Scalper Bots: Checkout Abuse

Scalper bots dominate the purchasing of limited-supply products such as concert tickets and exclusive factory runs of hot sports items. This business approach relies on checkout abuse. Nearly everyone has encountered this when purchasing concert tickets. Within a minute, the event is sold out, and it’s guaranteed that none of the tickets were bought by humans.

Steps for Detection and Protection

Since the dawn of Internet bot attacks in the mid-1990s, they have almost always attacked by using a website in ways that a human also could. Newer, more versatile bots are much harder to detect, as they are malware running on real users’ browsers or devices, hiding behind the activity of human users by shadowing their legitimate sessions and injecting hidden activities of their own. How can you detect such bots which are only briefly active in legitimate sessions?

If the Perpetrator Has no Mugshot, Nobody Recognizes Him

Signature-based systems, once the best available method for detecting bots, look for specific patterns in a request, such as a sequence of words in the request packet. If the perpetrator – the bot – has a mugshot on file, then signature-matching works.

Some systems can also pattern match on malformed requests designed to find problems in how a site is set up or coded. However, this means the potential target is playing catch-up, which often fails because attacks constantly change their "look." It’s analogous to a wanted criminal who undergoes frequent plastic surgery and doesn’t look like his last known mugshot.

Older defenses fail to detect Gen3 and Gen4 bots which are sophisticated enough to convincingly duplicate a real user's behavior and environment, and they make requests that are indistinguishable from those made by humans.

With signature-based detection systems not offering a viable solution, companies can consider a behavioral approach which distinguishes bots from humans. Web behavior analytics works by identifying behavior that is not human as opposed to recognizing a specific, particular known bot behavior. One basic and obvious example: humans always move a mouse in a somewhat random fashion while interacting with a website page. Humans move the mouse toward a button before clicking it. If the mouse clicks the same pixel in multiple checkboxes instantly and without any prior mouse “wiggle”, there is almost certainly no human operating the mouse. Web behavior analytics (WBA) does not need to recognize the signature of this bot attack, nor know exactly which pixel the bot will click. Instead, WBA focuses on recognizing that even though a real user is logged on, that mouse click was conducted in a non-human manner.

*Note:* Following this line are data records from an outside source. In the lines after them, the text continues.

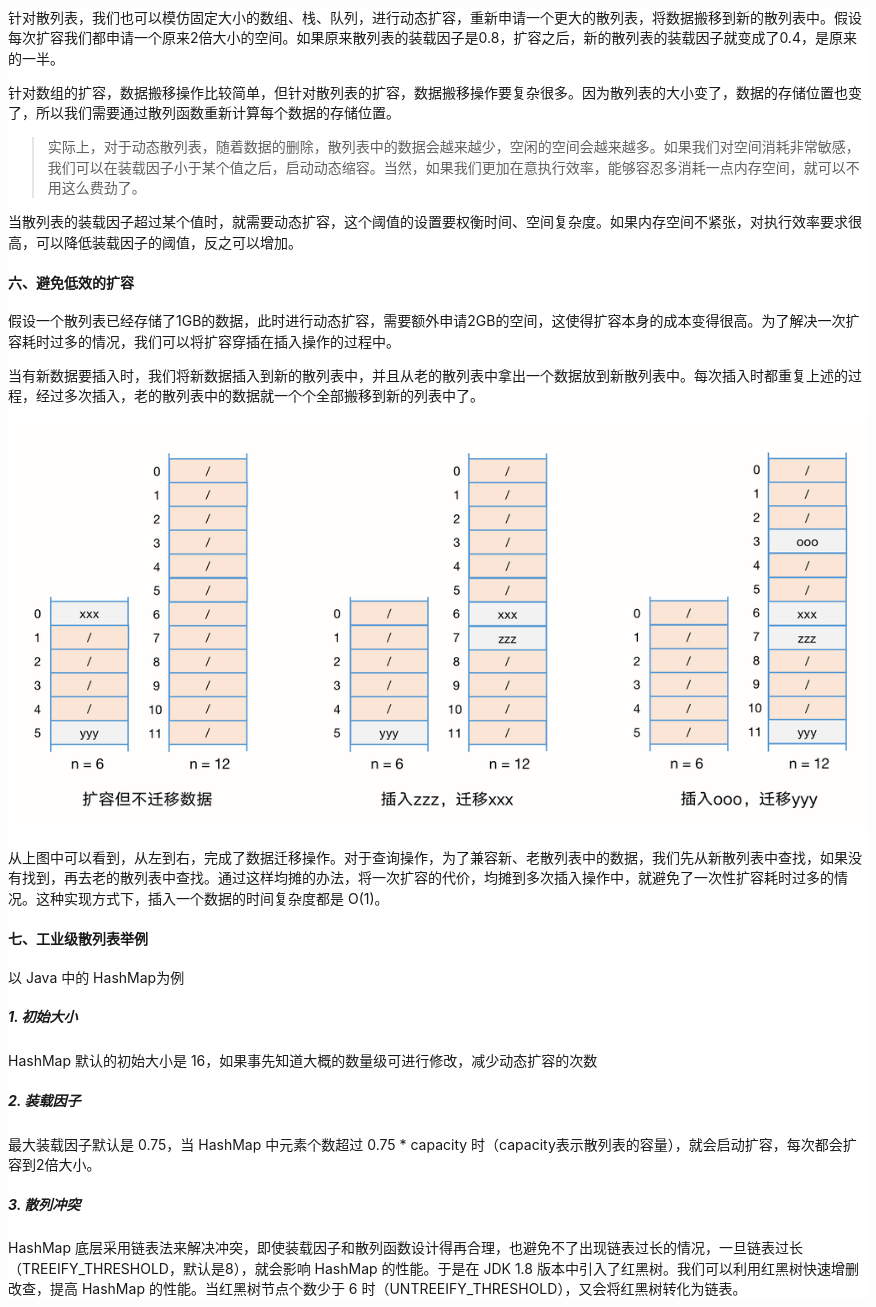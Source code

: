 针对散列表，我们也可以模仿固定大小的数组、栈、队列，进行动态扩容，重新申请一个更大的散列表，将数据搬移到新的散列表中。假设每次扩容我们都申请一个原来2倍大小的空间。如果原来散列表的装载因子是0.8，扩容之后，新的散列表的装载因子就变成了0.4，是原来的一半。

针对数组的扩容，数据搬移操作比较简单，但针对散列表的扩容，数据搬移操作要复杂很多。因为散列表的大小变了，数据的存储位置也变了，所以我们需要通过散列函数重新计算每个数据的存储位置。

> 实际上，对于动态散列表，随着数据的删除，散列表中的数据会越来越少，空闲的空间会越来越多。如果我们对空间消耗非常敏感，我们可以在装载因子小于某个值之后，启动动态缩容。当然，如果我们更加在意执行效率，能够容忍多消耗一点内存空间，就可以不用这么费劲了。

当散列表的装载因子超过某个值时，就需要动态扩容，这个阈值的设置要权衡时间、空间复杂度。如果内存空间不紧张，对执行效率要求很高，可以降低装载因子的阈值，反之可以增加。

#### 六、避免低效的扩容

假设一个散列表已经存储了1GB的数据，此时进行动态扩容，需要额外申请2GB的空间，这使得扩容本身的成本变得很高。为了解决一次扩容耗时过多的情况，我们可以将扩容穿插在插入操作的过程中。

当有新数据要插入时，我们将新数据插入到新的散列表中，并且从老的散列表中拿出一个数据放到新散列表中。每次插入时都重复上述的过程，经过多次插入，老的散列表中的数据就一个个全部搬移到新的列表中了。

![hash-6-1](Images/hash-6-1.png)

从上图中可以看到，从左到右，完成了数据迁移操作。对于查询操作，为了兼容新、老散列表中的数据，我们先从新散列表中查找，如果没有找到，再去老的散列表中查找。通过这样均摊的办法，将一次扩容的代价，均摊到多次插入操作中，就避免了一次性扩容耗时过多的情况。这种实现方式下，插入一个数据的时间复杂度都是 O(1)。

#### 七、工业级散列表举例

以 Java 中的 HashMap为例

##### 1. 初始大小

HashMap 默认的初始大小是 16，如果事先知道大概的数量级可进行修改，减少动态扩容的次数

##### 2. 装载因子

最大装载因子默认是 0.75，当 HashMap 中元素个数超过 0.75 * capacity 时（capacity表示散列表的容量），就会启动扩容，每次都会扩容到2倍大小。

##### 3. 散列冲突

HashMap 底层采用链表法来解决冲突，即使装载因子和散列函数设计得再合理，也避免不了出现链表过长的情况，一旦链表过长（TREEIFY_THRESHOLD，默认是8），就会影响 HashMap 的性能。于是在 JDK 1.8 版本中引入了红黑树。我们可以利用红黑树快速增删改查，提高 HashMap 的性能。当红黑树节点个数少于 6 时（UNTREEIFY_THRESHOLD），又会将红黑树转化为链表。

This analysis can be applied at the user, browser, and network levels, and is the first practical option for staying ahead of Gen3 and Gen4 bots and their increasingly sophisticated descendants, in the years ahead. For the first time since the arms race with hackers began, organizations have a way to be proactive against constantly evolving automated attacks. Behavior analytics give them confidence that accounts, gift cards, credit cards, reward points, user identities, and product and price information are not being constantly harvested from their websites.